Work order.
Omit the pictures while printing every entry below exactly as given.

Input data.
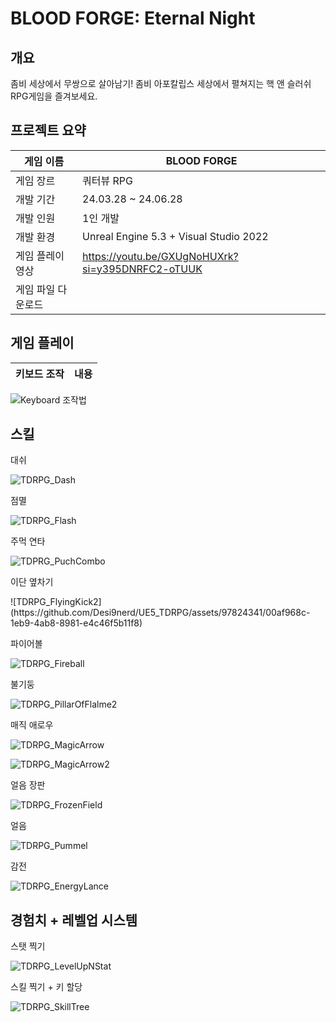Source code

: # BLOOD FORGE: Eternal Night </br>
## 개요 </br>
좀비  세상에서  무쌍으로  살아남기!
좀비 아포칼립스 세상에서 펼쳐지는 핵 앤 슬러쉬 RPG게임을 즐겨보세요.

## 프로젝트 요약 </br>
|게임 이름|BLOOD FORGE|
|------|---|
|게임 장르|쿼터뷰 RPG|
|개발 기간|24.03.28 ~ 24.06.28|
|개발 인원|1인 개발|
|개발 환경|Unreal Engine 5.3 + Visual Studio 2022|
|게임 플레이 영상| https://youtu.be/GXUgNoHUXrk?si=y395DNRFC2-oTUUK |
|게임 파일 다운로드|  |


## 게임 플레이 </br>
|키보드 조작|내용|
|------|---|

![Keyboard 조작법](https://github.com/Desi9nerd/UE5_TDRPG/assets/97824341/5c932355-1cc3-4e83-adbb-12786772de6a)


## 스킬 </br>

대쉬
</p>

![TDRPG_Dash](https://github.com/Desi9nerd/UE5_TDRPG/assets/97824341/a8a36a1b-397e-4112-9db2-2330e02d2bd2)


점멸
</p>

![TDRPG_Flash](https://github.com/Desi9nerd/UE5_TDRPG/assets/97824341/de251b7c-5a67-485e-bf53-7daeef6c8dee)


주먹 연타
</p>

![TDPRG_PuchCombo](https://github.com/Desi9nerd/UE5_TDRPG/assets/97824341/6f6f910c-d0ea-4b04-8141-38bcaa77b01e)


이단 옆차기
</p>
![TDRPG_FlyingKick2](https://github.com/Desi9nerd/UE5_TDRPG/assets/97824341/00af968c-1eb9-4ab8-8981-e4c46f5b11f8)


파이어볼
</p>

![TDRPG_Fireball](https://github.com/Desi9nerd/UE5_TDRPG/assets/97824341/2edf593b-ed26-4b71-bb31-28de47c3bd43)


불기둥
</p>

![TDRPG_PillarOfFlalme2](https://github.com/Desi9nerd/UE5_TDRPG/assets/97824341/5991cf03-3b8e-4488-959a-5046a4ce42f1)


매직 애로우
</p>

![TDRPG_MagicArrow](https://github.com/Desi9nerd/UE5_TDRPG/assets/97824341/b9caeee9-a745-4e57-8ebf-819685283b96)

![TDRPG_MagicArrow2](https://github.com/Desi9nerd/UE5_TDRPG/assets/97824341/ae8369f6-4953-49ba-a03a-1dbf1702ae0b)


얼음 장판
</p>

![TDRPG_FrozenField](https://github.com/Desi9nerd/UE5_TDRPG/assets/97824341/90b0fa38-1a55-43f8-ad8f-d6b92e3b498c)


얼음
</p>

![TDRPG_Pummel](https://github.com/Desi9nerd/UE5_TDRPG/assets/97824341/c67be643-b406-49a7-a14b-473f39b1cf8a)

감전
</p>

![TDRPG_EnergyLance](https://github.com/Desi9nerd/UE5_TDRPG/assets/97824341/f4145ece-8737-49a8-9a73-b2b4f6772f16)



## 경험치 + 레벨업 시스템 </br>

스탯 찍기
</p>

![TDRPG_LevelUpNStat](https://github.com/Desi9nerd/UE5_TDRPG/assets/97824341/739812a6-28f1-40c2-b545-a9deb528a3a6)


스킬 찍기 + 키 할당
</p>

![TDRPG_SkillTree](https://github.com/Desi9nerd/UE5_TDRPG/assets/97824341/72e6a154-f3fb-4075-a495-25d26be46739)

Exercise response.
Source code

: # BLOOD FORGE: Eternal Night </br>
## 개요 </br>
좀비  세상에서  무쌍으로  살아남기!
좀비 아포칼립스 세상에서 펼쳐지는 핵 앤 슬러쉬 RPG게임을 즐겨보세요.

## 프로젝트 요약 </br>
|게임 이름|BLOOD FORGE|
|------|---|
|게임 장르|쿼터뷰 RPG|
|개발 기간|24.03.28 ~ 24.06.28|
|개발 인원|1인 개발|
|개발 환경|Unreal Engine 5.3 + Visual Studio 2022|
|게임 플레이 영상| https://youtu.be/GXUgNoHUXrk?si=y395DNRFC2-oTUUK |
|게임 파일 다운로드|  |


## 게임 플레이 </br>
|키보드 조작|내용|
|------|---|

![Keyboard 조작법](https://github.com/Desi9nerd/UE5_TDRPG/assets/97824341/5c932355-1cc3-4e83-adbb-12786772de6a)


## 스킬 </br>

대쉬
</p>

![TDRPG_Dash](https://github.com/Desi9nerd/UE5_TDRPG/assets/97824341/a8a36a1b-397e-4112-9db2-2330e02d2bd2)


점멸
</p>

![TDRPG_Flash](https://github.com/Desi9nerd/UE5_TDRPG/assets/97824341/de251b7c-5a67-485e-bf53-7daeef6c8dee)


주먹 연타
</p>

![TDPRG_PuchCombo](https://github.com/Desi9nerd/UE5_TDRPG/assets/97824341/6f6f910c-d0ea-4b04-8141-38bcaa77b01e)


이단 옆차기
</p>
![TDRPG_FlyingKick2](https://github.com/Desi9nerd/UE5_TDRPG/assets/97824341/00af968c-1eb9-4ab8-8981-e4c46f5b11f8)


파이어볼
</p>

![TDRPG_Fireball](https://github.com/Desi9nerd/UE5_TDRPG/assets/97824341/2edf593b-ed26-4b71-bb31-28de47c3bd43)


불기둥
</p>

![TDRPG_PillarOfFlalme2](https://github.com/Desi9nerd/UE5_TDRPG/assets/97824341/5991cf03-3b8e-4488-959a-5046a4ce42f1)


매직 애로우
</p>

![TDRPG_MagicArrow](https://github.com/Desi9nerd/UE5_TDRPG/assets/97824341/b9caeee9-a745-4e57-8ebf-819685283b96)

![TDRPG_MagicArrow2](https://github.com/Desi9nerd/UE5_TDRPG/assets/97824341/ae8369f6-4953-49ba-a03a-1dbf1702ae0b)


얼음 장판
</p>

![TDRPG_FrozenField](https://github.com/Desi9nerd/UE5_TDRPG/assets/97824341/90b0fa38-1a55-43f8-ad8f-d6b92e3b498c)


얼음
</p>

![TDRPG_Pummel](https://github.com/Desi9nerd/UE5_TDRPG/assets/97824341/c67be643-b406-49a7-a14b-473f39b1cf8a)

감전
</p>

![TDRPG_EnergyLance](https://github.com/Desi9nerd/UE5_TDRPG/assets/97824341/f4145ece-8737-49a8-9a73-b2b4f6772f16)



## 경험치 + 레벨업 시스템 </br>

스탯 찍기
</p>

![TDRPG_LevelUpNStat](https://github.com/Desi9nerd/UE5_TDRPG/assets/97824341/739812a6-28f1-40c2-b545-a9deb528a3a6)


스킬 찍기 + 키 할당
</p>

![TDRPG_SkillTree](https://github.com/Desi9nerd/UE5_TDRPG/assets/97824341/72e6a154-f3fb-4075-a495-25d26be46739)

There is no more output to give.